* _About this task_
Starting at the line that contains "ADCL objects that" in the listing below, write out every line word for word until you have written the line that contains "charactersitic of a".

* _Material provided_
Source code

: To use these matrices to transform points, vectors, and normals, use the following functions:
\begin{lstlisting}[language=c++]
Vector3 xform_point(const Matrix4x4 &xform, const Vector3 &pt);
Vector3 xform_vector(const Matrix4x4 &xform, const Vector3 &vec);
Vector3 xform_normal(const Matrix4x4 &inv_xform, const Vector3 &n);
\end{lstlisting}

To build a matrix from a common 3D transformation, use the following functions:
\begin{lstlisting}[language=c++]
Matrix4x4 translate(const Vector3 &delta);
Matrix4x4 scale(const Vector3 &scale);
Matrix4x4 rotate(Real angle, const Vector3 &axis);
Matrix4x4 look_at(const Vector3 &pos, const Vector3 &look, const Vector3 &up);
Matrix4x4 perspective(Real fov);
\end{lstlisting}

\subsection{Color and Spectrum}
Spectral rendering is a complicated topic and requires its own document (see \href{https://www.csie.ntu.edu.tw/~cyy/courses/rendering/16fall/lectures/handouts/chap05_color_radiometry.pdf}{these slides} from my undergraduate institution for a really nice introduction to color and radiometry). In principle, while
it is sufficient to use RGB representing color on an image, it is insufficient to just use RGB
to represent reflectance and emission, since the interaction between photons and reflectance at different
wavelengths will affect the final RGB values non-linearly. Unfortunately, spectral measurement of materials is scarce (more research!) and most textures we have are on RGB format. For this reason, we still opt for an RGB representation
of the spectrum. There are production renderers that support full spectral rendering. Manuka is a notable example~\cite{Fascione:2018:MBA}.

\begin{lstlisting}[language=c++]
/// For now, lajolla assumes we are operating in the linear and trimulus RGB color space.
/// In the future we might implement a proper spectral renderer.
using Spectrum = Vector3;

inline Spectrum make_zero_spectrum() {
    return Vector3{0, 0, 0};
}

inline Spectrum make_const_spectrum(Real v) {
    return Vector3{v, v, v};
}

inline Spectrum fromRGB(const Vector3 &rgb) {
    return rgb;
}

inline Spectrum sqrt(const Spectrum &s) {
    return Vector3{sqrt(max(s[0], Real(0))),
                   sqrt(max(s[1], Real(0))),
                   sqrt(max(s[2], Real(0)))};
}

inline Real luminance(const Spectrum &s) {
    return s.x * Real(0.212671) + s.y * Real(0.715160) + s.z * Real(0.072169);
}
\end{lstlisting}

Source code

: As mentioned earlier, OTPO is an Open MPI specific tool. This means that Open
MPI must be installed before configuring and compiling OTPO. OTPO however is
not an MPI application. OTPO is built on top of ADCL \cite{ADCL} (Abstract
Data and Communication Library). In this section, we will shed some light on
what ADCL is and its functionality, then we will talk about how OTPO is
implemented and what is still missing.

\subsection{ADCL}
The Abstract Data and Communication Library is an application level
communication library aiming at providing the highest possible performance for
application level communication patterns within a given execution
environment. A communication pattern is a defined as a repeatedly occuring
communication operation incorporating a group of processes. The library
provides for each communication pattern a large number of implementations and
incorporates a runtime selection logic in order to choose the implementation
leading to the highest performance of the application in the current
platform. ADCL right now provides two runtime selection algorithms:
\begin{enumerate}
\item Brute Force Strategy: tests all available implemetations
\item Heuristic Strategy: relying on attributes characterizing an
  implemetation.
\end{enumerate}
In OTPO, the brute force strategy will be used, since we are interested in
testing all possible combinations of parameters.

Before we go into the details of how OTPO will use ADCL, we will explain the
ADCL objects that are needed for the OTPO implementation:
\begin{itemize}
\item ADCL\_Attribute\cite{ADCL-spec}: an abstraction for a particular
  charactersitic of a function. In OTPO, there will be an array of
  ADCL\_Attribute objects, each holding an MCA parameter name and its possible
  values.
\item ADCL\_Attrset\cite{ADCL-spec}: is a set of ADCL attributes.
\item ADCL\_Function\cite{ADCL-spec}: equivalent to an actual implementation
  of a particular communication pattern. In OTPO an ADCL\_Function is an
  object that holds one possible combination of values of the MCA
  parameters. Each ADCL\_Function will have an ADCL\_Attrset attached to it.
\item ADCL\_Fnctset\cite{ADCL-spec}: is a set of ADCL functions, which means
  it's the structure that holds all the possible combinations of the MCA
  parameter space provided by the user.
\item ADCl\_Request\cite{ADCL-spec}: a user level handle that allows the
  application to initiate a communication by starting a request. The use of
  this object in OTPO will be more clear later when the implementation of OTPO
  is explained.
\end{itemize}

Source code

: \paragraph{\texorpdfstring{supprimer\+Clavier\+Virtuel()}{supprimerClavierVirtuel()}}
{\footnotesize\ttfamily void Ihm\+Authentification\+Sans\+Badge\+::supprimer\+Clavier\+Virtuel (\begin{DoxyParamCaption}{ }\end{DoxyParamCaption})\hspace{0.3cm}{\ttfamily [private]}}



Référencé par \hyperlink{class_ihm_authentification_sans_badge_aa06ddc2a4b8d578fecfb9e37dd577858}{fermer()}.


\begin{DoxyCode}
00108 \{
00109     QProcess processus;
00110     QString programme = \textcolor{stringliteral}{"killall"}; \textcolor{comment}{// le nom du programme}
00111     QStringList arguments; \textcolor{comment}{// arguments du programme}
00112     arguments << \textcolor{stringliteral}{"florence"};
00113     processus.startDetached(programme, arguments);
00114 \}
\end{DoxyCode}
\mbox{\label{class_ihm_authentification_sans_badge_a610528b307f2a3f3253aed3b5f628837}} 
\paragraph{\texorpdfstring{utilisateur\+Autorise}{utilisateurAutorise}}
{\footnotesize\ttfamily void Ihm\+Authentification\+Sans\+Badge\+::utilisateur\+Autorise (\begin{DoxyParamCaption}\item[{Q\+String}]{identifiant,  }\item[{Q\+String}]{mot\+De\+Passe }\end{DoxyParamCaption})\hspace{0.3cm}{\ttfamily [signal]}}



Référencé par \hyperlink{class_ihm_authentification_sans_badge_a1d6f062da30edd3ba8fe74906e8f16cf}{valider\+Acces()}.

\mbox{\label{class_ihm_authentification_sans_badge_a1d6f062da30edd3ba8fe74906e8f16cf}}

* _Task response_
ADCL objects that are needed for the OTPO implementation:
\begin{itemize}
\item ADCL\_Attribute\cite{ADCL-spec}: an abstraction for a particular
  charactersitic of a function. In OTPO, there will be an array of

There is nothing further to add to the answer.